Our estimate was that’s about 20 cents, so about 20 cents of every dollar of revenue is gross margin before partner compensation back to the audit firms.
Now, the reason I mention that is I think when we think about the value added by these services we want to think about the profit produced not only to the firms that provides the services but to the clients themselves.
And I’m sure you could all do a rough calculation, if you figured that a client hires a firm expecting they’ll roughly split the surplus that’s going to be generated by the job, how much money that might be.
I have to say that when we look at the growth ofnon-audit services there’s, sort of, two things that can come to one’s mind.

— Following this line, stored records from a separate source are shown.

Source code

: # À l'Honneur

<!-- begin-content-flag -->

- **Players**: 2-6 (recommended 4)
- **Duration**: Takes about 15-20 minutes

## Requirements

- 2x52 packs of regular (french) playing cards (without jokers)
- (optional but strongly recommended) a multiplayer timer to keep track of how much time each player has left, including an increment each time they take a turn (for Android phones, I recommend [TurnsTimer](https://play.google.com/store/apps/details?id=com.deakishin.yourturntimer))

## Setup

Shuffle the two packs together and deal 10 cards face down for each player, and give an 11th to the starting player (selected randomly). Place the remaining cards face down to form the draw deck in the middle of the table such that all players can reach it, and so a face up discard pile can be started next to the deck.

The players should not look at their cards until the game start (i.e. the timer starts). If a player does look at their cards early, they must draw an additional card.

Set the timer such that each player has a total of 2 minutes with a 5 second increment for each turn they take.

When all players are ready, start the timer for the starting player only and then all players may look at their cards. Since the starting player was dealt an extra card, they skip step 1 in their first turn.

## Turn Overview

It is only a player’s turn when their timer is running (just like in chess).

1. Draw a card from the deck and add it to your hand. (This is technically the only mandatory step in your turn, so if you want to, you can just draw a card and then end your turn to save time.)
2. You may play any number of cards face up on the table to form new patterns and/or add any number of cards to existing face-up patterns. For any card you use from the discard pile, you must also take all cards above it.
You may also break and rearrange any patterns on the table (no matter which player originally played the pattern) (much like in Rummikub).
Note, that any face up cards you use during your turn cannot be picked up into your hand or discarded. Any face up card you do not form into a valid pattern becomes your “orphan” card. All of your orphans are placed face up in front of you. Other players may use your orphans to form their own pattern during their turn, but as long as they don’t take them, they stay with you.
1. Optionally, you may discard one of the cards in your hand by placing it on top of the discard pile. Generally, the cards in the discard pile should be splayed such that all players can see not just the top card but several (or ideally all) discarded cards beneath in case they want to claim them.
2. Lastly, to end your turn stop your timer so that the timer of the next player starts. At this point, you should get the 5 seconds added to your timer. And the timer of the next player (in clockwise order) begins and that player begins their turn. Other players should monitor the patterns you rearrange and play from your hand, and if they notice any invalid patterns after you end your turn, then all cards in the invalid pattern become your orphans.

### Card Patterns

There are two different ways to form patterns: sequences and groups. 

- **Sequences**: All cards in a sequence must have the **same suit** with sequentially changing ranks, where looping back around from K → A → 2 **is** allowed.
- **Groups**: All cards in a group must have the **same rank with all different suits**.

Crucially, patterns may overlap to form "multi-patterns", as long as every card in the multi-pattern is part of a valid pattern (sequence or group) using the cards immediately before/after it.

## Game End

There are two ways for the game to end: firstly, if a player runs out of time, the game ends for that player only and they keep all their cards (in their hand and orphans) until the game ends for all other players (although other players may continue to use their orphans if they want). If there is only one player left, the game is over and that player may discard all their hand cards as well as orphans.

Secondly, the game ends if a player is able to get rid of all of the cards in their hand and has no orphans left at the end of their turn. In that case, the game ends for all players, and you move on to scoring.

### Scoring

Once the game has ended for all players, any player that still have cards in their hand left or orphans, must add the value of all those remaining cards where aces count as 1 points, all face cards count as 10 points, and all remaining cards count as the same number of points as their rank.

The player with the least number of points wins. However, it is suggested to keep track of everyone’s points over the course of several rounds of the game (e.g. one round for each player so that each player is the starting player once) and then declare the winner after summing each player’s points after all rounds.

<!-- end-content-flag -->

One is, “Oh my god, these firms are doing so many other things.” The other is, “Look at the value being added in the economy as these services grow.” I tend to think of the latter.
The key thing with value added by these services, though, I think is the economies of scope that are or are not present with the audit function. That’s really why we’re here. The real question is not how much value can you add by consulting, but how much of that value is driven by a tie with auditing.
That’s really the key issue and certainly, I think, should be the key issue behind the Commission’s thinking in terms of barring accounting firms from delivering non-audit services to their audit clients.
The only thing I can have here is some intuition
What are these economies of scope I’m talking about? Well, they’re the values of the synergies that are generated by bundling services. I’ll tell you now that as far as I know there’s no systematic evidence as to the magnitude of these economies, just none that I know of.
One is I would observe that firms have been very successful incubators. These firms have generated not only a lot of revenue but a lot of different services that they’ve been able to find a niche for, and that, to me, indicates thatthere’s some type of comparative advantage that the firms have in the market for non-audit services. That suggests an economy of scope.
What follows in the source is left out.